[Items from a dataset]
=== Begin Enclosure ===

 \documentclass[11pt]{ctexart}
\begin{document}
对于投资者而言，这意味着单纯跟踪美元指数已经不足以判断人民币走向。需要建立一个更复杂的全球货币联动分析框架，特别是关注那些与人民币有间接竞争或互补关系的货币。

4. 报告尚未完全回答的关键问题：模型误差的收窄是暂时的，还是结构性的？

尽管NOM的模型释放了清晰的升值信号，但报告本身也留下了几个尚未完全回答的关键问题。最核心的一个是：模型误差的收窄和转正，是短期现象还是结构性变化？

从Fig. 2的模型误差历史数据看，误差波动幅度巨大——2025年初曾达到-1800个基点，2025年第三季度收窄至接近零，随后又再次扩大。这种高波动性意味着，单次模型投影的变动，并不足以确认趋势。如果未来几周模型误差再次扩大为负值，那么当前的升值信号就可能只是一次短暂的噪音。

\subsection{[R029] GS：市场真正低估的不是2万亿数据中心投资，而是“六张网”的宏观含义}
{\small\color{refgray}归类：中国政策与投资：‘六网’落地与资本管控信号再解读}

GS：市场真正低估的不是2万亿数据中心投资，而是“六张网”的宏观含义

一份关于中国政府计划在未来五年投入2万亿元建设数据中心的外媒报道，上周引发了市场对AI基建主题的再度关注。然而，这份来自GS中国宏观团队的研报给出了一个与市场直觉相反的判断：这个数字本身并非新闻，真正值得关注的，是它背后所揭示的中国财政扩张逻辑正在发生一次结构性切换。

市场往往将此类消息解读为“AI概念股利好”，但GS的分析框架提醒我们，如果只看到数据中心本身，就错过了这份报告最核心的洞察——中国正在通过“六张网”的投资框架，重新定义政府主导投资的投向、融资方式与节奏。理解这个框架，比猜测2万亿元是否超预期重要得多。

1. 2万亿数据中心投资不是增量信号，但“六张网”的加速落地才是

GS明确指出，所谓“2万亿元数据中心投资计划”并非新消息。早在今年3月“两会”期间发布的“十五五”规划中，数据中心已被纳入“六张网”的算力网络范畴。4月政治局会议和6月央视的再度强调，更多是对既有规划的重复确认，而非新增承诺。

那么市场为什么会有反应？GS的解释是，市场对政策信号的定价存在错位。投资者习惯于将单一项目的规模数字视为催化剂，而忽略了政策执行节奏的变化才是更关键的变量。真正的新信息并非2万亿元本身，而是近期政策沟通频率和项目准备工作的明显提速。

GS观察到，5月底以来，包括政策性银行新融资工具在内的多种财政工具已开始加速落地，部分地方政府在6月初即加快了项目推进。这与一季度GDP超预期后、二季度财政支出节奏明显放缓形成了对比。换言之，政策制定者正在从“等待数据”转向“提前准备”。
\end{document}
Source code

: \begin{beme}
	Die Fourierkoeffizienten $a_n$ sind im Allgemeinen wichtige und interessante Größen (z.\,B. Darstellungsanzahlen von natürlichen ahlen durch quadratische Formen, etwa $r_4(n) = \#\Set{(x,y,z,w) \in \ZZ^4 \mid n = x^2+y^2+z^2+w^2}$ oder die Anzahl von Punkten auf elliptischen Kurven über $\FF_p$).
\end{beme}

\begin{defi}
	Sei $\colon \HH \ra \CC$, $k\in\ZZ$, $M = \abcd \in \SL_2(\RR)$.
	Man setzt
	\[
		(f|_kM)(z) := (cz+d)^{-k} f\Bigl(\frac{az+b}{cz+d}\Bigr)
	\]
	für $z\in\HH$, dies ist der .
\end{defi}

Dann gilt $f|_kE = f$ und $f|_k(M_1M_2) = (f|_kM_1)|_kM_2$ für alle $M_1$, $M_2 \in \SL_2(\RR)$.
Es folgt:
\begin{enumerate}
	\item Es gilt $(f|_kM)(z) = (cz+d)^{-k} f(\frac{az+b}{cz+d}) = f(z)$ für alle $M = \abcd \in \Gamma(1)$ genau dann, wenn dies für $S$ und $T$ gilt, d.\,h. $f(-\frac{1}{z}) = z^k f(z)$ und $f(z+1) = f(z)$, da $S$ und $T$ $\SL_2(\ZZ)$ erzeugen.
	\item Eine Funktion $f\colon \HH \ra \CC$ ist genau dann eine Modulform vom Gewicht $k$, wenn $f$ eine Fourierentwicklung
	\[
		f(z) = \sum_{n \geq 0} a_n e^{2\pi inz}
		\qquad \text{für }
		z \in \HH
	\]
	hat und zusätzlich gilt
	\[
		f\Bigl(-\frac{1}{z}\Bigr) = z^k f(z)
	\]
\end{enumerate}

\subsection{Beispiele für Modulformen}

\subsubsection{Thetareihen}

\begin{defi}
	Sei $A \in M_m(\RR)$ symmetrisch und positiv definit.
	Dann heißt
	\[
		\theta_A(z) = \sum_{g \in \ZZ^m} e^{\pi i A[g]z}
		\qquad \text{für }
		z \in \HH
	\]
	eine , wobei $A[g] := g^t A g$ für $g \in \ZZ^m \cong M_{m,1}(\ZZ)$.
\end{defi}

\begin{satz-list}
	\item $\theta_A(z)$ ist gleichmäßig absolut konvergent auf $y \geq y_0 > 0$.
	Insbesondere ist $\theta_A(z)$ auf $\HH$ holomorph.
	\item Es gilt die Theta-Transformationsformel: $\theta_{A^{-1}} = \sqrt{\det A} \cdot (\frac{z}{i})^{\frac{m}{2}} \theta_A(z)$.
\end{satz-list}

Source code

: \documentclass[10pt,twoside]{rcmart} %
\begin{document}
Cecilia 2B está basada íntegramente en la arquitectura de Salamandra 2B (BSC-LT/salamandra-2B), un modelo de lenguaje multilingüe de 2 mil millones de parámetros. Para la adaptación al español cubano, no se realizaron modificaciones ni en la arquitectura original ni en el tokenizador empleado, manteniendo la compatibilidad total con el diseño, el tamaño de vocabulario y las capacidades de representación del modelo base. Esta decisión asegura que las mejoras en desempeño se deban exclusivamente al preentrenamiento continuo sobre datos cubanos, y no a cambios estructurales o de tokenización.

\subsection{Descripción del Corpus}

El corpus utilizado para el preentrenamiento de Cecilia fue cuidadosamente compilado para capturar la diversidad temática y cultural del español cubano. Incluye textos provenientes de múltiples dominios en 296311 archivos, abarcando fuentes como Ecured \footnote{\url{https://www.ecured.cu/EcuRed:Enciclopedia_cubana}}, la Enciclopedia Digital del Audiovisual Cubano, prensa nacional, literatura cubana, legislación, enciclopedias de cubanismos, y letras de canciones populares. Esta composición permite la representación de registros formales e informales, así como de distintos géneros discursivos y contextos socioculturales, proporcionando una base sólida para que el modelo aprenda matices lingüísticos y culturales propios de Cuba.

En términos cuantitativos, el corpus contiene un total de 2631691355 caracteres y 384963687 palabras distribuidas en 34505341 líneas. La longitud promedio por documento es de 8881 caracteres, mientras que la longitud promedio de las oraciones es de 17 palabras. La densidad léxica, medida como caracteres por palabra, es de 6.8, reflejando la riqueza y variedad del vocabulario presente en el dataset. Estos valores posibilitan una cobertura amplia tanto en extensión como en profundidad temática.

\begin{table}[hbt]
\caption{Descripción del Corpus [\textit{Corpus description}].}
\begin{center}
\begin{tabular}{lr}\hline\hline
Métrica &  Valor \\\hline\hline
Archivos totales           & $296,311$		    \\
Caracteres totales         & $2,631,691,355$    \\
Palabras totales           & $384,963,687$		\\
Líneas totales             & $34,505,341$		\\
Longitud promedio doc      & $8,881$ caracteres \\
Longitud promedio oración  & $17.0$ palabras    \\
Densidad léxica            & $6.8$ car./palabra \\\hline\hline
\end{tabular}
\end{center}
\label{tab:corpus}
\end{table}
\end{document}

=== End Enclosure ===

__REQUIRED WORK__
Find "尽管NOM的模型释放了清晰的" in the entries above and copy that whole line exactly, then each line after it through the line that contains "那么市场为什么会有反应？GS".

__ANSWER SPACE__
尽管NOM的模型释放了清晰的升值信号，但报告本身也留下了几个尚未完全回答的关键问题。最核心的一个是：模型误差的收窄和转正，是短期现象还是结构性变化？

从Fig. 2的模型误差历史数据看，误差波动幅度巨大——2025年初曾达到-1800个基点，2025年第三季度收窄至接近零，随后又再次扩大。这种高波动性意味着，单次模型投影的变动，并不足以确认趋势。如果未来几周模型误差再次扩大为负值，那么当前的升值信号就可能只是一次短暂的噪音。

\subsection{[R029] GS：市场真正低估的不是2万亿数据中心投资，而是“六张网”的宏观含义}
{\small\color{refgray}归类：中国政策与投资：‘六网’落地与资本管控信号再解读}

GS：市场真正低估的不是2万亿数据中心投资，而是“六张网”的宏观含义

一份关于中国政府计划在未来五年投入2万亿元建设数据中心的外媒报道，上周引发了市场对AI基建主题的再度关注。然而，这份来自GS中国宏观团队的研报给出了一个与市场直觉相反的判断：这个数字本身并非新闻，真正值得关注的，是它背后所揭示的中国财政扩张逻辑正在发生一次结构性切换。

市场往往将此类消息解读为“AI概念股利好”，但GS的分析框架提醒我们，如果只看到数据中心本身，就错过了这份报告最核心的洞察——中国正在通过“六张网”的投资框架，重新定义政府主导投资的投向、融资方式与节奏。理解这个框架，比猜测2万亿元是否超预期重要得多。

1. 2万亿数据中心投资不是增量信号，但“六张网”的加速落地才是

GS明确指出，所谓“2万亿元数据中心投资计划”并非新消息。早在今年3月“两会”期间发布的“十五五”规划中，数据中心已被纳入“六张网”的算力网络范畴。4月政治局会议和6月央视的再度强调，更多是对既有规划的重复确认，而非新增承诺。

那么市场为什么会有反应？GS的解释是，市场对政策信号的定价存在错位。投资者习惯于将单一项目的规模数字视为催化剂，而忽略了政策执行节奏的变化才是更关键的变量。真正的新信息并非2万亿元本身，而是近期政策沟通频率和项目准备工作的明显提速。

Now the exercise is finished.